Sounds great. I look forward to seeing how you set it all up and everything.


----------



## ZebraDanio12

I cannot wait to see! Sounds like a cool/pretty idea. i'd love to try that sometime.


----------



## Mikaila31

Good Luck on your new tank. I can kinda aquascape, at least initially when I first start a tank. My plants grow way too much though and I'm too lazy to do the maintance required to maintain a set scape. In the end they all get buried in the swamp.


----------



## grogan

Looks like I'm going to be getting a start on it tonight. The plan is to get the gravel in it, put what rocks I have in it, and plant the baby tears. Pics coming as I go


----------



## grogan

Okay guys so this is what I've done so far. I added the substrate and the rocks. I positioned the rocks where I felt they looked best. Then I filled in the spaces with more substrate and began to plant. The baby tears come in your standard plant clusters and have to be broken down. I bunched 2-3 plants together and added them with tweezers.
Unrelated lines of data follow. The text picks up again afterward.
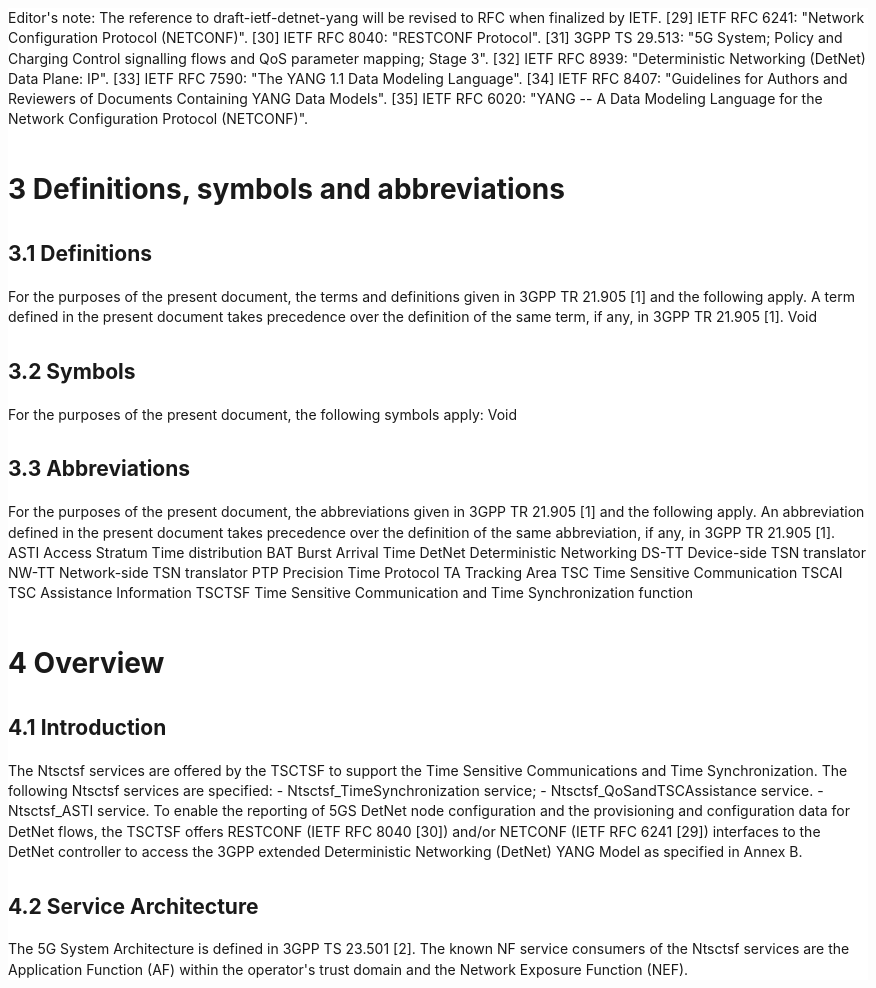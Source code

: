 Editor\'s note: The reference to draft-ietf-detnet-yang will be revised to RFC
when finalized by IETF.
[29] IETF RFC 6241: \"Network Configuration Protocol (NETCONF)\".
[30] IETF RFC 8040: \"RESTCONF Protocol\".
[31] 3GPP TS 29.513: \"5G System; Policy and Charging Control signalling flows
and QoS parameter mapping; Stage 3\".
[32] IETF RFC 8939: \"Deterministic Networking (DetNet) Data Plane: IP\".
[33] IETF RFC 7590: \"The YANG 1.1 Data Modeling Language\".
[34] IETF RFC 8407: \"Guidelines for Authors and Reviewers of Documents
Containing YANG Data Models\".
[35] IETF RFC 6020: \"YANG -- A Data Modeling Language for the Network
Configuration Protocol (NETCONF)\".
# 3 Definitions, symbols and abbreviations
## 3.1 Definitions
For the purposes of the present document, the terms and definitions given in
3GPP TR 21.905 [1] and the following apply. A term defined in the present
document takes precedence over the definition of the same term, if any, in
3GPP TR 21.905 [1].
Void
## 3.2 Symbols
For the purposes of the present document, the following symbols apply:
Void
## 3.3 Abbreviations
For the purposes of the present document, the abbreviations given in 3GPP TR
21.905 [1] and the following apply. An abbreviation defined in the present
document takes precedence over the definition of the same abbreviation, if
any, in 3GPP TR 21.905 [1].
ASTI Access Stratum Time distribution
BAT Burst Arrival Time
DetNet Deterministic Networking
DS-TT Device-side TSN translator
NW-TT Network-side TSN translator
PTP Precision Time Protocol
TA Tracking Area
TSC Time Sensitive Communication
TSCAI TSC Assistance Information
TSCTSF Time Sensitive Communication and Time Synchronization function
# 4 Overview
## 4.1 Introduction
The Ntsctsf services are offered by the TSCTSF to support the Time Sensitive
Communications and Time Synchronization.
The following Ntsctsf services are specified:
\- Ntsctsf_TimeSynchronization service;
\- Ntsctsf_QoSandTSCAssistance service.
\- Ntsctsf_ASTI service.
To enable the reporting of 5GS DetNet node configuration and the provisioning
and configuration data for DetNet flows, the TSCTSF offers RESTCONF (IETF RFC
8040 [30]) and/or NETCONF (IETF RFC 6241 [29]) interfaces to the DetNet
controller to access the 3GPP extended Deterministic Networking (DetNet) YANG
Model as specified in Annex B.
## 4.2 Service Architecture
The 5G System Architecture is defined in 3GPP TS 23.501 [2].
The known NF service consumers of the Ntsctsf services are the Application
Function (AF) within the operator\'s trust domain and the Network Exposure
Function (NEF).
I used 4 bunches and quickly found out that I didn't have enough. The planting is on hold for the night. Im going to cover the tank with clear cooking plastic to trap moisture and keep it from drying out. Tomorrow I will pick up more plants and finish. Enjoy the pics


----------



## grogan

second batch of pics


----------



## grogan

I need bigger rocks


----------



## Amelia26

looks awsome grogan!!!! i look forward to keeping up with ur project!!!


----------



## Only One Haze

Looks great, but I was thinkin the same about the rocks...either that or something underneath to raise them up higher.


----------



## snyderguy

Bigger? Nahh, I think they look pretty good.


----------



## funlad3

Those are the right size, but it needs more pizzazz. Try incorporating a broken arch. Start with a full arch, and remove some of the rocks. Aquarium silicone would let you do some very cool things!


----------



## grogan

So 3 for a change and one for keep it. Any others?


----------



## ZebraDanio12

Keep the rocks that way. Personlly, i like smaller rocks than big fat ones that get in the way. I love it!


----------



## funlad3

Don't change what you have, just add to it! It needs to be slightly more dynamic, in my opinion.


----------



## grogan

funlad3 said:


> Don't change what you have, just add to it! It needs to be slightly more dynamic, in my opinion.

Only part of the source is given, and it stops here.